Deal Syndication
Last updated
Last updated
Once a project meets our eligibility criteria, successfully passes our mandatory due diligence onboarding process, and has its intended issuance structure and terms finalized, Scadenet will proceed to list it on its dealflow syndication platform. This listing aims to gauge investor interest and secure soft commitments.
Provided there is interest and soft commitments from investors, Scadenet will register and tokenize a legal entity known as a Special Purpose Vehicle (SPV). Each SPV operates under a standard Operating Agreement, which designates its token smart contract as the single source of truth for all decision-making and corporate actions within the entity.
A minimum interest threshold from investors must be met on each sponsored project for Scadenet to proceed with the deployment of the SPV. If there is not enough interest, the fundraise will not proceed, and the project will not move forward on the platform.
The SPV will receive an assignment of the issuance instrument from the project, ensuring a fully compliant acquisition to protect investors and satisfy all relevant legal requirements. Following this, Scadenet will provide the SPV with its DeFi infrastructure to facilitate the token issuance and sale to investors.
Tokenizing the SPV will create fractional legal ownership opportunities in the project, while also enabling liquidity options for investors. This tokenization enhances flexibility, market access, and investor participation by integrating traditional assets into a modern, decentralized framework.
SPVs are the backbone of a compliant fundraise as they serve for a variety of purposes:
SPVs acquire a direct legal right over the issuance instruments.

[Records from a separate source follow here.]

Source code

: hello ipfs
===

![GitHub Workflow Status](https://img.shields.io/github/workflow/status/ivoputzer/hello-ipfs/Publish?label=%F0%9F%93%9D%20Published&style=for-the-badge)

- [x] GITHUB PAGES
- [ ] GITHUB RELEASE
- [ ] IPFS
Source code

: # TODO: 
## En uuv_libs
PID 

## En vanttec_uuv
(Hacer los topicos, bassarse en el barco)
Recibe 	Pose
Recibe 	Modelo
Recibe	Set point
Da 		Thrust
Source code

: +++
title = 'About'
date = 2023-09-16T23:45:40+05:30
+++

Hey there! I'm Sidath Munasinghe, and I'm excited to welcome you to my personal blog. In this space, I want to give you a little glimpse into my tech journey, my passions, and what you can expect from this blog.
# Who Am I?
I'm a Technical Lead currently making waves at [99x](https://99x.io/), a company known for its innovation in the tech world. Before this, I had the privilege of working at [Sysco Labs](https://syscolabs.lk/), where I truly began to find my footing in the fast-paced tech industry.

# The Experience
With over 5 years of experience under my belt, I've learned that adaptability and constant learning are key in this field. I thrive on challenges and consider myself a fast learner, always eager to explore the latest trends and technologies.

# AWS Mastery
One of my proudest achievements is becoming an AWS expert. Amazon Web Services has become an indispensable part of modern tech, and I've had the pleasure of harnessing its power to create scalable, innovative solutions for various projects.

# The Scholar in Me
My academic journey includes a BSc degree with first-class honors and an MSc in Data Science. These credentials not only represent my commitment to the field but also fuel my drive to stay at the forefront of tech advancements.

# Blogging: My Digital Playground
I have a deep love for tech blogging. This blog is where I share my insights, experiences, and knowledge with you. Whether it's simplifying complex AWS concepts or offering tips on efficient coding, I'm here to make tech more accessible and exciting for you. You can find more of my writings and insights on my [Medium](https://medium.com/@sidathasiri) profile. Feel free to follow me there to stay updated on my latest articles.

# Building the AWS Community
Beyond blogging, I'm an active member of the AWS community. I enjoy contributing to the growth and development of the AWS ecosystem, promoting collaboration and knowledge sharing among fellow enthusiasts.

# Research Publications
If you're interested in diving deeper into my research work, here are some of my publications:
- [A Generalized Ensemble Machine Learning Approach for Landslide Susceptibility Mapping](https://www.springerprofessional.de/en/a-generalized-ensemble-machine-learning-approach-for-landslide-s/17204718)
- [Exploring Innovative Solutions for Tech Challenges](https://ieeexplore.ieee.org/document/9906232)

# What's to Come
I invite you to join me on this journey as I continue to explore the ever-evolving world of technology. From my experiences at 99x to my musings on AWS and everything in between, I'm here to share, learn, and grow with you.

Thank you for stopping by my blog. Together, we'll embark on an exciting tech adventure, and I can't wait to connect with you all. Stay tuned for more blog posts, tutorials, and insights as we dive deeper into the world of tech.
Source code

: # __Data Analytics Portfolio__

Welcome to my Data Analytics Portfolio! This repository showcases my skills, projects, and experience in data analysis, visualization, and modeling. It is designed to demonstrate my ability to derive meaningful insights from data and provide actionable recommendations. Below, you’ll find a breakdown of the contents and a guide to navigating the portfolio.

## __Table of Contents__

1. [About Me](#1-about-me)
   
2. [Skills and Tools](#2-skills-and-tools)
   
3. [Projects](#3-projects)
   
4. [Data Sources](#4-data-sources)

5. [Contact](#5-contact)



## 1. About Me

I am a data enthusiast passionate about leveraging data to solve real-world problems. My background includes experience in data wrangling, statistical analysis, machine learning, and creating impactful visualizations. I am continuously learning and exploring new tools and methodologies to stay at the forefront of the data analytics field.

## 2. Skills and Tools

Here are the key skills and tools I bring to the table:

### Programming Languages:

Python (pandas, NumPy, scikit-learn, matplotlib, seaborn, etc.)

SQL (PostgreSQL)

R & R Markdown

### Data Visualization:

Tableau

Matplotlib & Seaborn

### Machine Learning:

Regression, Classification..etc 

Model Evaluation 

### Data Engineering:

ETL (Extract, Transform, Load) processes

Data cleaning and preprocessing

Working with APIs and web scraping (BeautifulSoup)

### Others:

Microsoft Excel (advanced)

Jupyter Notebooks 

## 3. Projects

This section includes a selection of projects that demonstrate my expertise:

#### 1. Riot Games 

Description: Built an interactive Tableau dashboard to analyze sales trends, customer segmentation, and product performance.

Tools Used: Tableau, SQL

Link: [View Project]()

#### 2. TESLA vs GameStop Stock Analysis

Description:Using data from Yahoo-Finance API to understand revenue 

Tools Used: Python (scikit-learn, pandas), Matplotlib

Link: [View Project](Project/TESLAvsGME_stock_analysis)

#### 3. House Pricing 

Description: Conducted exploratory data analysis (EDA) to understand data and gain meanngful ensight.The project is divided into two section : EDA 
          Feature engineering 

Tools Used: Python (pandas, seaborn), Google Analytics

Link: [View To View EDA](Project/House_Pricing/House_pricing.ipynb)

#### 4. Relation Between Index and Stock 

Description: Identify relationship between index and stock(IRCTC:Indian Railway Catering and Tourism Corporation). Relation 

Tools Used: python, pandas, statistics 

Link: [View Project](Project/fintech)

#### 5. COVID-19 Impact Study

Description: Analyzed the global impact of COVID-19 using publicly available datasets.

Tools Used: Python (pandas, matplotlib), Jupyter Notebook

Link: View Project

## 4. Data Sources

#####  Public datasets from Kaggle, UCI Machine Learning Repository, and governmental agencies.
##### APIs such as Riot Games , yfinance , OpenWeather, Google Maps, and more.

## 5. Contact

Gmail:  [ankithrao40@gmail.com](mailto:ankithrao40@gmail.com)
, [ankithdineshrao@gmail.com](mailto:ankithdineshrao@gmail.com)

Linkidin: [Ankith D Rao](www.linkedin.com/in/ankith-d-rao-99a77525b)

These include from Equity Shares or Tokens to more complex instruments like Convertibles (SAFE, SAFT, or Warrants), Promissory Notes, and Economic Rights Units.
SPVs help segregate risk from the parent or operating company, providing seamless investor protection.
SPVs are treated as a single investor in a business's cap table, helping reduce overhead work and costs for the fundraiser.
Any natural or juridical person participating in a deal will be classified as a beneficiary of the underlying SPV, and therefore, of the acquired issuance instrument from the moment of purchase. This transaction constitutes a legal change of ownership thanks to the reassignment of the instrument from the issuing entity to the SPV.
After receiving their SPV tokens, investors are legally entitled to ownership of the issuance instruments and their corresponding economic rights. An investor's share in an SPV is calculated based on the ratio of their contributed amount to the total value of the acquired tokens, after deducting a 5% token dilution, which is allocated to Scadenet as a service fee (subject to vesting).
We facilitate token distributions even if tokens are not held directly in a wallet. For instance, SAFT holders can deposit their SPV tokens into a Uniswap liquidity pool and will still receive the SAFT tokens in their wallets subject to vesting and/or unlocks. In money markets, borrowers of SPV tokens invariably remit their economic rights to the lenders of such assets.
To ensure no payouts are distributed to unverified users who acquired their tokens in the secondary market, beneficiaries must first get KYC/KYB-verified with Scadenet.
After a successful fundraise, Scadenet continues to provide end-to-end support, including managing investor relations, facilitating any necessary corporate actions within the SPV, and providing assistance with regulatory compliance.
Investment partners are encouraged to bring dealflow opportunities of their interest, provided they meet the following criteria:
Meet our pre-listing mandatory due diligence.
Present economic potential.
Are aligned with the organization's mission, vision, and values.